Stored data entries
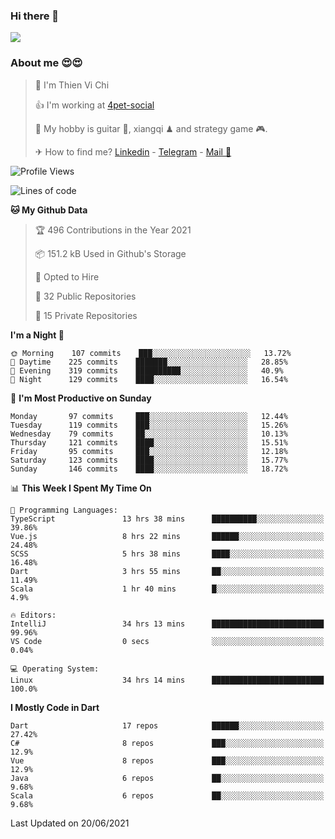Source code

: ### Hi there 👋
![](https://media1.tenor.com/images/9aa4aee77151757a310fcdb4b8fd2a0a/tenor.gif?itemid=12671405)

### About me 😍😍

> 🙎 I'm Thien Vi Chi
> 
> 👍 I'm working at [4pet-social](https://github.com/4pet-social)
>
> 🥞 My hobby is guitar 🎸, xiangqi ♟ and strategy game 🎮.
> 
> ✈ How to find me? [Linkedin](https://www.linkedin.com/in/tvc12/) - [Telegram](https://t.me/yeutham212) - [Mail 📧](mailto:meomeocf98@gmail.com)
> 

<!--START_SECTION:waka-->
![Profile Views](http://img.shields.io/badge/Profile%20Views-6-blue)

![Lines of code](https://img.shields.io/badge/From%20Hello%20World%20I%27ve%20Written-745135%20lines%20of%20code-blue)

**🐱 My Github Data** 

> 🏆 496 Contributions in the Year 2021
 > 
> 📦 151.2 kB Used in Github's Storage 
 > 
> 💼 Opted to Hire
 > 
> 📜 32 Public Repositories 
 > 
> 🔑 15 Private Repositories  
 > 
**I'm a Night 🦉** 

```text
🌞 Morning    107 commits    ███░░░░░░░░░░░░░░░░░░░░░░   13.72% 
🌆 Daytime    225 commits    ███████░░░░░░░░░░░░░░░░░░   28.85% 
🌃 Evening    319 commits    ██████████░░░░░░░░░░░░░░░   40.9% 
🌙 Night      129 commits    ████░░░░░░░░░░░░░░░░░░░░░   16.54%

```
📅 **I'm Most Productive on Sunday** 

```text
Monday       97 commits     ███░░░░░░░░░░░░░░░░░░░░░░   12.44% 
Tuesday      119 commits    ███░░░░░░░░░░░░░░░░░░░░░░   15.26% 
Wednesday    79 commits     ██░░░░░░░░░░░░░░░░░░░░░░░   10.13% 
Thursday     121 commits    ████░░░░░░░░░░░░░░░░░░░░░   15.51% 
Friday       95 commits     ███░░░░░░░░░░░░░░░░░░░░░░   12.18% 
Saturday     123 commits    ████░░░░░░░░░░░░░░░░░░░░░   15.77% 
Sunday       146 commits    ████░░░░░░░░░░░░░░░░░░░░░   18.72%

```


📊 **This Week I Spent My Time On** 

```text
💬 Programming Languages: 
TypeScript               13 hrs 38 mins      ██████████░░░░░░░░░░░░░░░   39.86% 
Vue.js                   8 hrs 22 mins       ██████░░░░░░░░░░░░░░░░░░░   24.48% 
SCSS                     5 hrs 38 mins       ████░░░░░░░░░░░░░░░░░░░░░   16.48% 
Dart                     3 hrs 55 mins       ██░░░░░░░░░░░░░░░░░░░░░░░   11.49% 
Scala                    1 hr 40 mins        █░░░░░░░░░░░░░░░░░░░░░░░░   4.9%

🔥 Editors: 
IntelliJ                 34 hrs 13 mins      █████████████████████████   99.96% 
VS Code                  0 secs              ░░░░░░░░░░░░░░░░░░░░░░░░░   0.04%

💻 Operating System: 
Linux                    34 hrs 14 mins      █████████████████████████   100.0%

```

**I Mostly Code in Dart** 

```text
Dart                     17 repos            ██████░░░░░░░░░░░░░░░░░░░   27.42% 
C#                       8 repos             ███░░░░░░░░░░░░░░░░░░░░░░   12.9% 
Vue                      8 repos             ███░░░░░░░░░░░░░░░░░░░░░░   12.9% 
Java                     6 repos             ██░░░░░░░░░░░░░░░░░░░░░░░   9.68% 
Scala                    6 repos             ██░░░░░░░░░░░░░░░░░░░░░░░   9.68%

```



 Last Updated on 20/06/2021
<!--END_SECTION:waka-->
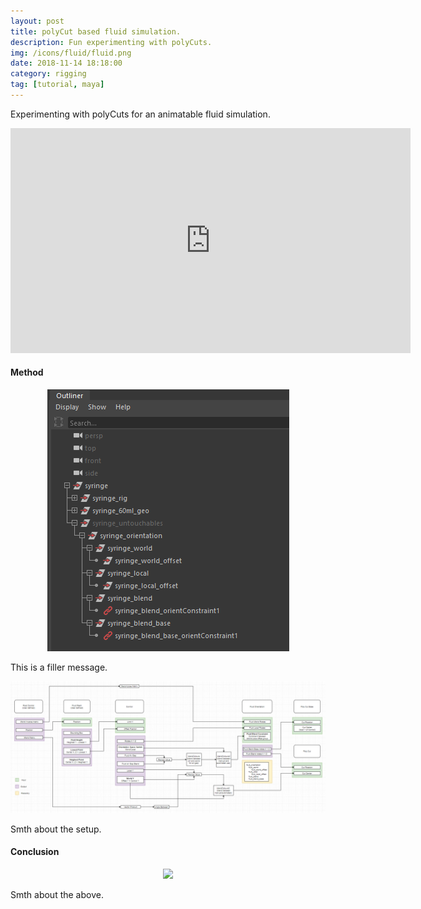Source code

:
 ```yaml
---
layout: post
title: polyCut based fluid simulation.
description: Fun experimenting with polyCuts. 
img: /icons/fluid/fluid.png
date: 2018-11-14 18:18:00
category: rigging
tag: [tutorial, maya]
---
```

Experimenting with polyCuts for an animatable fluid simulation.
<p align="center"><iframe src="https://player.vimeo.com/video/351359997?color=ff9933&title=0&byline=0&portrait=0" width="640" height="360" frameborder="0" webkitallowfullscreen mozallowfullscreen allowfullscreen></iframe></p>
<h4>Method</h4> 
<p align="center"><img src="/icons/fluid/fluid_outliner.png"/></p>
<p class="justify">This is a filler message.</p>
<p align="center"><img src="/icons/fluid/fluid_setup.png"/></p>
<p class="justify">Smth about the setup.</p>

<h4>Conclusion</h4>
<p align="center"><img src="/icons/fluid/fluid_node_network.jpeg"/></p>
<p class="justify">Smth about the above.</p>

* _ACTIVITY_: For every line of the data above that contains "Smth", copy that line.

* _SOLUTION FOR THIS EXERCISE_:
<p class="justify">Smth about the setup.</p>
<p class="justify">Smth about the above.</p>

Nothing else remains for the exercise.